YOUR ASSIGNMENT: With the images removed, write out each record exactly as given.

EXTRACTED RECORDS:
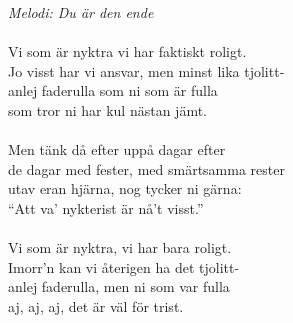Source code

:{\footnotesize\textit{Melodi: Du är den ende}}\\
\\
Vi som är nyktra vi har faktiskt roligt.\\
Jo visst har vi ansvar, men minst lika tjolitt-\\
anlej faderulla som ni som är fulla\\
som tror ni har kul nästan jämt.\\
\\
Men tänk då efter uppå dagar efter\\
de dagar med fester, med smärtsamma rester\\
utav eran hjärna, nog tycker ni gärna:\\
``Att va' nykterist är nå't visst.''\\
\\
Vi som är nyktra, vi har bara roligt.\\
Imorr'n kan vi återigen ha det tjolitt-\\
anlej faderulla, men ni som var fulla\\
aj, aj, aj, det är väl för trist.
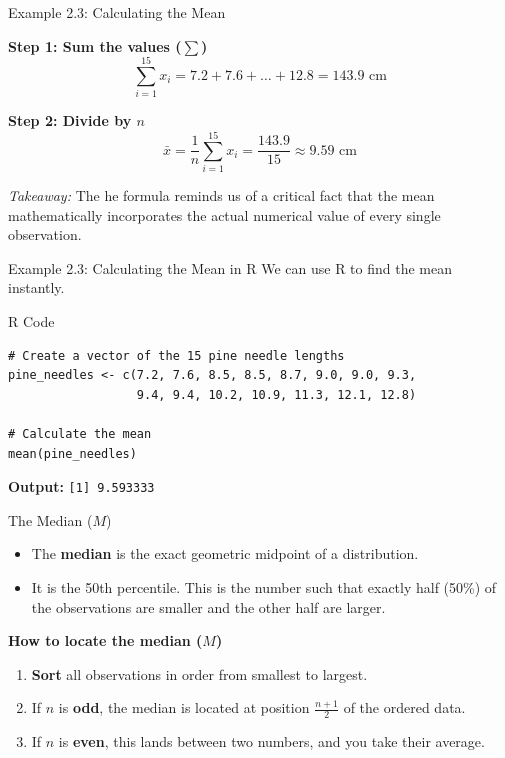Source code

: \documentclass[aspectratio=169]{beamer}
\begin{document}
\begin{frame}{Example 2.3: Calculating the Mean}

\textbf{Step 1: Sum the values ($\sum$)}
$$ \sum_{i=1}^{15} x_i = 7.2 + 7.6 + \dots + 12.8 = 143.9 \text{ cm} $$

\textbf{Step 2: Divide by $n$}
$$ \bar{x} = \frac{1}{n} \sum_{i=1}^{15} x_i = \frac{143.9}{15} \approx 9.59 \text{ cm} $$

\vspace{0.3cm}

\emph{Takeaway:} The he formula reminds us of a critical fact that the mean mathematically incorporates the actual numerical value of every single observation.
\end{frame}

\begin{frame}[fragile]{Example 2.3: Calculating the Mean in R}
We can use R to find the mean instantly.

\vspace{0.1cm}

\begin{block}{R Code}
\begin{verbatim}
# Create a vector of the 15 pine needle lengths
pine_needles <- c(7.2, 7.6, 8.5, 8.5, 8.7, 9.0, 9.0, 9.3, 
                  9.4, 9.4, 10.2, 10.9, 11.3, 12.1, 12.8)

# Calculate the mean
mean(pine_needles)
\end{verbatim}
\end{block}
\textbf{Output:}
\texttt{[1] 9.593333}
\end{frame}

\begin{frame}{The Median ($M$)}
\begin{itemize}
	\item The \textbf{median} is the exact geometric midpoint of a distribution.
	\item It is the 50th percentile. This is the number such that exactly half (50\%) of the observations are smaller and the other half are larger.
\end{itemize}

\vspace{0.3cm}

\textbf{How to locate the median ($M$)}
\begin{enumerate}
	\item \textbf{Sort} all observations in order from smallest to largest.
	\item If $n$ is \textbf{odd}, the median is located at position \textbf{$\frac{n+1}{2}$} of the ordered data.
   	 \item If $n$ is \textbf{even}, this lands between two numbers, and you take their average.
\end{enumerate}
\end{frame}
\end{document}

ANSWER SECTION:
Source code

:{\footnotesize\textit{Melodi: Du är den ende}}\\
\\
Vi som är nyktra vi har faktiskt roligt.\\
Jo visst har vi ansvar, men minst lika tjolitt-\\
anlej faderulla som ni som är fulla\\
som tror ni har kul nästan jämt.\\
\\
Men tänk då efter uppå dagar efter\\
de dagar med fester, med smärtsamma rester\\
utav eran hjärna, nog tycker ni gärna:\\
``Att va' nykterist är nå't visst.''\\
\\
Vi som är nyktra, vi har bara roligt.\\
Imorr'n kan vi återigen ha det tjolitt-\\
anlej faderulla, men ni som var fulla\\
aj, aj, aj, det är väl för trist.
Source code

: \documentclass[aspectratio=169]{beamer}
\begin{document}
\begin{frame}{Example 2.3: Calculating the Mean}

\textbf{Step 1: Sum the values ($\sum$)}
$$ \sum_{i=1}^{15} x_i = 7.2 + 7.6 + \dots + 12.8 = 143.9 \text{ cm} $$

\textbf{Step 2: Divide by $n$}
$$ \bar{x} = \frac{1}{n} \sum_{i=1}^{15} x_i = \frac{143.9}{15} \approx 9.59 \text{ cm} $$

\vspace{0.3cm}

\emph{Takeaway:} The he formula reminds us of a critical fact that the mean mathematically incorporates the actual numerical value of every single observation.
\end{frame}

\begin{frame}[fragile]{Example 2.3: Calculating the Mean in R}
We can use R to find the mean instantly.

\vspace{0.1cm}

\begin{block}{R Code}
\begin{verbatim}
# Create a vector of the 15 pine needle lengths
pine_needles <- c(7.2, 7.6, 8.5, 8.5, 8.7, 9.0, 9.0, 9.3, 
                  9.4, 9.4, 10.2, 10.9, 11.3, 12.1, 12.8)

# Calculate the mean
mean(pine_needles)
\end{verbatim}
\end{block}
\textbf{Output:}
\texttt{[1] 9.593333}
\end{frame}

\begin{frame}{The Median ($M$)}
\begin{itemize}
	\item The \textbf{median} is the exact geometric midpoint of a distribution.
	\item It is the 50th percentile. This is the number such that exactly half (50\%) of the observations are smaller and the other half are larger.
\end{itemize}

\vspace{0.3cm}

\textbf{How to locate the median ($M$)}
\begin{enumerate}
	\item \textbf{Sort} all observations in order from smallest to largest.
	\item If $n$ is \textbf{odd}, the median is located at position \textbf{$\frac{n+1}{2}$} of the ordered data.
   	 \item If $n$ is \textbf{even}, this lands between two numbers, and you take their average.
\end{enumerate}
\end{frame}
\end{document}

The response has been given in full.